Entrepreneurs: Are They Born or Taught?

I recently read a post that pondered the question about whether entrepreneurs are born or taught? It's a good question. During my early years of entrepreneurship, I believed that anyone who wanted to start a business and was generally a smart, diligent, motivated person was an ideal candidate for starting a business. But over the years as I've spoken with and advised countless smart, diligent and motivated people with great business ideas only to witness them ultimately conclude (consciously or subconsciously) that they couldn't do it, I realized that there is definitely a fear factor that's difficult for many people to overcome. Despite their actual potential to succeed with starting a business, people who have not had close friends or family whom they've grown up watching thrive running their own business are less likely to trust in themselves and take that leap into the unknown. On the flip side, in general, those who have been raised around a family member or very close family friend who has successfully run a business are not only more likely to take such a leap, they're usually more likely to even consider the prospect and often see it as their ultimate goal, in contrast to their counterparts who may never even consider such prospects.
So does all this mean that those who were not "born" into the life of an entrepreneur may never start a business. Obviously not. I'm living proof. And first generation entrepreneurs are emerging all the time. But recognizing the greater barriers for them to starting a business can help those not exposed to such experiences better "learn" how to move toward their goal of entrepreneurship.

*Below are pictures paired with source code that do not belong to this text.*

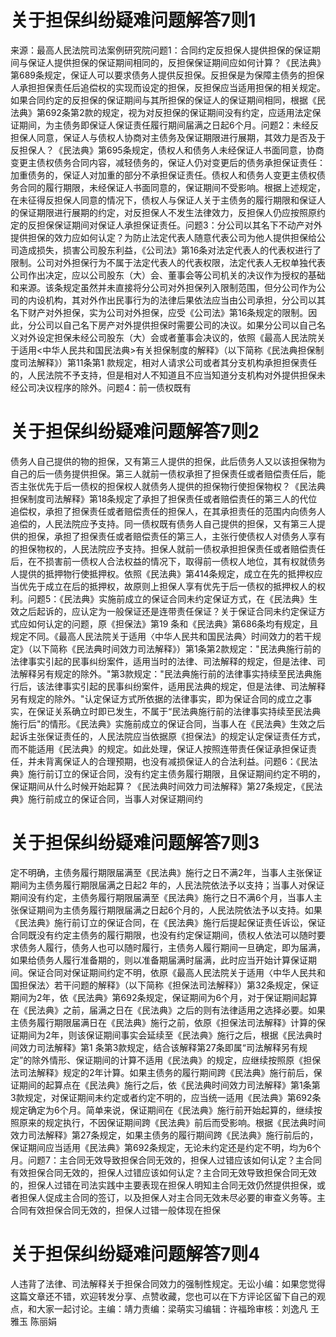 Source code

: # 关于担保纠纷疑难问题解答7则1

来源：最高人民法院司法案例研究院问题1：合同约定反担保人提供担保的保证期间与保证人提供担保的保证期间相同的，反担保保证期间应如何计算？《民法典》第689条规定，保证人可以要求债务人提供反担保。反担保是为保障主债务的担保人承担担保责任后追偿权的实现而设定的担保，反担保应当适用担保的相关规定。如果合同约定的反担保的保证期间与其所担保的保证人的保证期间相同，根据《民法典》第692条第2款的规定，视为对反担保的保证期间没有约定，应适用法定保证期间，为主债务即保证人保证责任履行期间届满之日起6个月。问题2：未经反担保人同意，保证人与债权人协商对主债务及保证期限进行展期，其效力是否及于反担保人？《民法典》第695条规定，债权人和债务人未经保证人书面同意，协商变更主债权债务合同内容，减轻债务的，保证人仍对变更后的债务承担保证责任：加重债务的，保证人对加重的部分不承担保证责任。债权人和债务人变更主债权债务合同的履行期限，未经保证人书面同意的，保证期间不受影响。根据上述规定，在未征得反担保人同意的情况下，债权人与保证人关于主债务的履行期限和保证人的保证期限进行展期的约定，对反担保人不发生法律效力，反担保人仍应按照原约定的反担保保证期间对保证人承担保证责任。问题3：分公司以其名下不动产对外提供担保的效力应如何认定？为防止法定代表人随意代表公司为他人提供担保给公司造成损失，损害公司股东利益，《公司法》第16条对法定代表人的代表权进行了限制。公司对外担保行为不属于法定代表人的代表权限，法定代表人无权单独代表公司作出决定，应以公司股东（大）会、董事会等公司机关的决议作为授权的基础和来源。该条规定虽然并未直接将分公司对外担保列入限制范围，但分公司作为公司的内设机构，其对外作出民事行为的法律后果依法应当由公司承担，分公司以其名下财产对外担保，实为公司对外担保，应受《公司法》第16条规定的限制。因此，分公司以自己名下房产对外提供担保时需要公司的决议。如果分公司以自己名义对外设定担保未经公司股东（大）会或者董事会决议的，依照《最高人民法院关于适用<中华人民共和国民法典>有关担保制度的解释》（以下简称《民法典担保制度司法解释》）第11条第1 款规定，相对人请求公司或者其分支机构承担担保责任的，人民法院不予支持，但是相对人不知道且不应当知道分支机构对外提供担保未经公司决议程序的除外。问题4：前一债权既有

# 关于担保纠纷疑难问题解答7则2

债务人自己提供的物的担保，又有第三人提供的担保，此后债务人又以该担保物为自己的后一债务提供担保。第三人就前一债权承担了担保责任或者赔偿责任后，能否主张优先于后一债权的担保权人就债务人提供的担保物行使担保物权？《民法典担保制度司法解释》第18条规定了承担了担保责任或者赔偿责任的第三人的代位追偿权，承担了担保责任或者赔偿责任的担保人，在其承担责任的范围内向债务人追偿的，人民法院应予支持。同一债权既有债务人自己提供的担保，又有第三人提供的担保，承担了担保责任或者赔偿责任的第三人，主张行使债权人对债务人享有的担保物权的，人民法院应予支持。担保人就前一债权承担担保责任或者赔偿责任后，在不损害前一债权人合法权益的情况下，取得前一债权人地位，其有权就债务人提供的抵押物行使抵押权。依照《民法典》第414条规定，成立在先的抵押权应当优先于成立在后的抵押权，故原则上担保人享有优先于后一债权的抵押权人的权利。问题5：《民法典》实施前成立的保证合同未约定保证方式，在《民法典》生效之后起诉的，应认定为一般保证还是连带责任保证？关于保证合同未约定保证方式应如何认定的问题，原《担保法》第19 条和《民法典》第686条均有规定，且规定不同。《最高人民法院关于适用〈中华人民共和国民法典〉时间效力的若干规定》（以下简称《民法典时间效力司法解释》）第1条第2款规定："民法典施行前的法律事实引起的民事纠纷案件，适用当时的法律、司法解释的规定，但是法律、司法解释另有规定的除外。"第3款规定："民法典施行前的法律事实持续至民法典施行后，该法律事实引起的民事纠纷案件，适用民法典的规定，但是法律、司法解释另有规定的除外。"认定保证方式所依据的法律事实，即为保证合同的成立之事实，在保证关系确立时即已发生，不属于“民法典施行前的法律事实持续至民法典施行后"的情形。《民法典》实施前成立的保证合同，当事人在《民法典》生效之后起诉主张保证责任的，人民法院应当依据原《担保法》的规定认定保证责任方式，而不能适用《民法典》的规定。如此处理，保证人按照连带责任保证承担保证责任，并未背离保证人的合理预期，也没有减损保证人的合法利益。问题6：《民法典》施行前订立的保证合同，没有约定主债务履行期限，且保证期间约定不明的，保证期间从什么时候开始起算？《民法典时间效力司法解释》第27条规定，《民法典》施行前成立的保证合同，当事人对保证期间约

# 关于担保纠纷疑难问题解答7则3

定不明确，主债务履行期限届满至《民法典》施行之日不满2年，当事人主张保证期间为主债务履行期限届满之日起2 年的，人民法院依法予以支持；当事人对保证期间没有约定，主债务履行期限届满至《民法典》施行之日不满6个月，当事人主张保证期间为主债务履行期限届满之日起6个月的，人民法院依法予以支持。如果《民法典》施行前订立的保证合同，在《民法典》施行后提起保证责任诉讼，保证合同既没有约定主债务的履行期限，也没有约定保证期间，债权人依法可以随时要求债务人履行，债务人也可以随时履行，主债务人履行期间一旦确定，即为届满，如果给债务人履行准备期的，则以准备期届满时届满，此时应当开始计算保证期间。保证合同对保证期间约定不明，依原《最高人民法院关于适用〈中华人民共和国担保法〉若干问题的解释》（以下简称《担保法司法解释》）第32条规定，保证期间为2年，依《民法典》第692条规定，保证期间为6个月，对于保证期间起算在《民法典》之前，届满之日在《民法典》之后的则有法律适用之选择必要。如果主债务履行期限届满日在《民法典》施行之前，依原《担保法司法解释》计算的保证期间为2年，则该保证期间事实会延续至《民法典》施行之后，根据《民法典时间效力司法解释》第1 条第3款规定，结合该解释第27条即属“司法解释另有规定”的除外情形、保证期间的计算不适用《民法典》的规定，应继续按照原《担保法司法解释》规定的2年计算。如果主债务的履行期间跨《民法典》施行前后，保证期间的起算点在《民法典》施行之后，依《民法典时间效力司法解释》第1条第3款规定，对保证期间未约定或者约定不明的，应当统一适用《民法典》第692条规定确定为6个月。简单来说，保证期间在《民法典》施行前开始起算的，继续按照原来的规定执行，不因保证期间跨《民法典》前后而受影响。根据《民法典时间效力司法解释》第27条规定，如果主债务的履行期间跨《民法典》施行前后的，保证期间应当适用《民法典》第692条规定，无论未约定还是约定不明，均为6个月。问题7：主合同无效导致担保合同无效的，担保人过错应该如何认定？主合同有效担保合同无效的，担保人过错应该如何认定？主合同无效导致担保合同无效的，担保人过错在司法实践中主要表现在担保人明知主合同无效仍然提供担保，或者担保人促成主合同的签订，以及担保人对主合同无效未尽必要的审查义务等。主合同有效担保合同无效的，担保人过错一般体现在担保

# 关于担保纠纷疑难问题解答7则4

人违背了法律、司法解释关于担保合同效力的强制性规定。无讼小编：如果您觉得这篇文章还不错，欢迎转发分享、点赞收藏，您也可以在下方评论区留下自己的观点，和大家一起讨论。主编：靖力责编：梁萌实习编辑：许福玲审核：刘逸凡 王雅玉 陈丽娟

So for those who do not have a family history of entrepreneurship or a close sucessful model to subconsciously motivate you, there are several strategies that can help you move toward starting a business and help break down barriers that can sway you away from starting a business.
1. Find a mentor. If you don't naturally have or know someone who has successfully run a business, FIND someone...and befriend them! Be honest and let them know you admire them and would like to learn from them. I don't konw of any entrepreneur who would not be flattered and willing to mentor.
2. Recognize that being the first person you know of to become an entrepreneur, while impressive, is by NO MEANS insurmountable. The steps to starting a business and successfully running it are not difficult if you have the right roadmap. Don't be intimidated. Just do!
3. Educate yourself! When you don't know, you can't do. The internet is a massive source of free information. Utilize it. If you feel in the dark about ANYTHING, research, reach out, and learn. You'll be amazed at how easy EVERYTHING is once you know about it.
4. Join entrepreneur support and social groups. There are tons of online groups and you'd be amazed at the wealth of information, resources, and networking flowing through them. Set up a LinkedIn profile if you don't have one already and peruse the business and entrepreneur groups to see which ones you're interested in joining (it's free). Also google any other specialty groups (e.g., Women in Business, Restauranteurs, etc.) as well as other business and entrepreneur magazines and websites and sign up for their newsletters, blog alerts, and forums.
In a nutshell, becoming a part of the entrepreneur world, both internally and externally, will drive you closer and closer to becoming one yourself.
Were you raised around an entrepreneur(s). How has it influenced your perspective or entrepreneurial goals (if any)?